------ Input

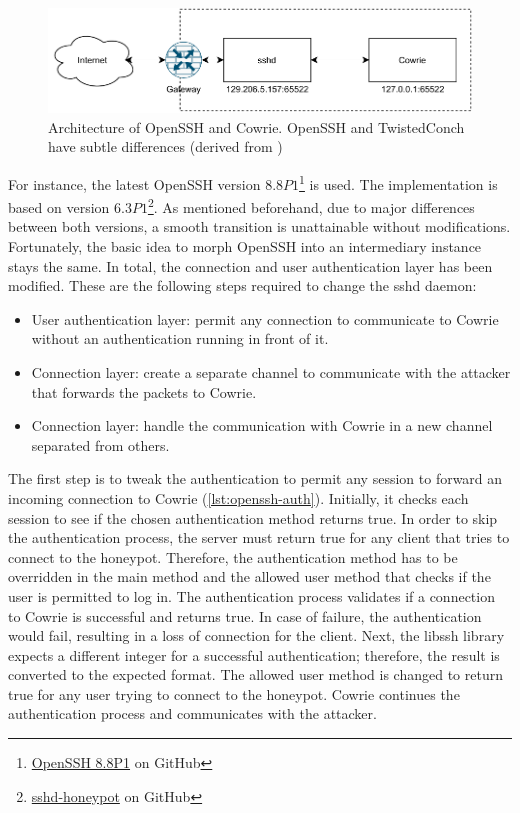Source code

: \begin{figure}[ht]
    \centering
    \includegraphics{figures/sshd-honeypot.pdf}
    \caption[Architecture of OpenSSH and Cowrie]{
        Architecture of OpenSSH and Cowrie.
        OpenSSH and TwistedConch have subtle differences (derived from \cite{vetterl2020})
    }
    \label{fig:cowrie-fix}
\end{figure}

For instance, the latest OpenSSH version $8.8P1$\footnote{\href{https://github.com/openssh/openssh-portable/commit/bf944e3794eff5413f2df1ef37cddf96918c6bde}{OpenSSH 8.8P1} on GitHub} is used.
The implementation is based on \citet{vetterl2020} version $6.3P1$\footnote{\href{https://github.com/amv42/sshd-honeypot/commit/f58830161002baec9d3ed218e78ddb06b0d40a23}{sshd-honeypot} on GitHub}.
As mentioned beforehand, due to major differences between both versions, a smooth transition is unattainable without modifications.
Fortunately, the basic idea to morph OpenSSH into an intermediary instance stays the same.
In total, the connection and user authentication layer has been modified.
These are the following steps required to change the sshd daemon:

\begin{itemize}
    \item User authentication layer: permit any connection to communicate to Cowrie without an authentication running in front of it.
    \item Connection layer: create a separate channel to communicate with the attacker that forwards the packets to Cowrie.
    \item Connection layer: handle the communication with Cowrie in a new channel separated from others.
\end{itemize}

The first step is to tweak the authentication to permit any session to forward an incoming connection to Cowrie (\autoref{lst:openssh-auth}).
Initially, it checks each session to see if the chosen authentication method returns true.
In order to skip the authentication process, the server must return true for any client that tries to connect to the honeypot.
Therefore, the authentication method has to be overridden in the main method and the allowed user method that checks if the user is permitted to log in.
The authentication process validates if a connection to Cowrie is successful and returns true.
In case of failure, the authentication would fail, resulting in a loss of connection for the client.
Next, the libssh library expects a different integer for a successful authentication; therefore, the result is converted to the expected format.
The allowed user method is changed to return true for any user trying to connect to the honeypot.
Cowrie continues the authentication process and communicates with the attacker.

------------
------ Input

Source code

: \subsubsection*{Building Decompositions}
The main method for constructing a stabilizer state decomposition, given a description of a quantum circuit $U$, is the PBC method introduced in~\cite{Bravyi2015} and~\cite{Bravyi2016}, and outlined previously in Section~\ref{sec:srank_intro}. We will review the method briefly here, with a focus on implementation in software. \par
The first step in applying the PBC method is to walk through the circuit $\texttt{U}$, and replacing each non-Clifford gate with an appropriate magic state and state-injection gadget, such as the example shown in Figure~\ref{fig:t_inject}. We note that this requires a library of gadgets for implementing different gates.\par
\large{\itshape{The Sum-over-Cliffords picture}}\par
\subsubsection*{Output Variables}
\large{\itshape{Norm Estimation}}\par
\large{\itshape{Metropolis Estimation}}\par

------------

▶ **Task statement**: A single number is the whole answer here: the number of lines in the data that include "circuit".

▶ **Result below**: 2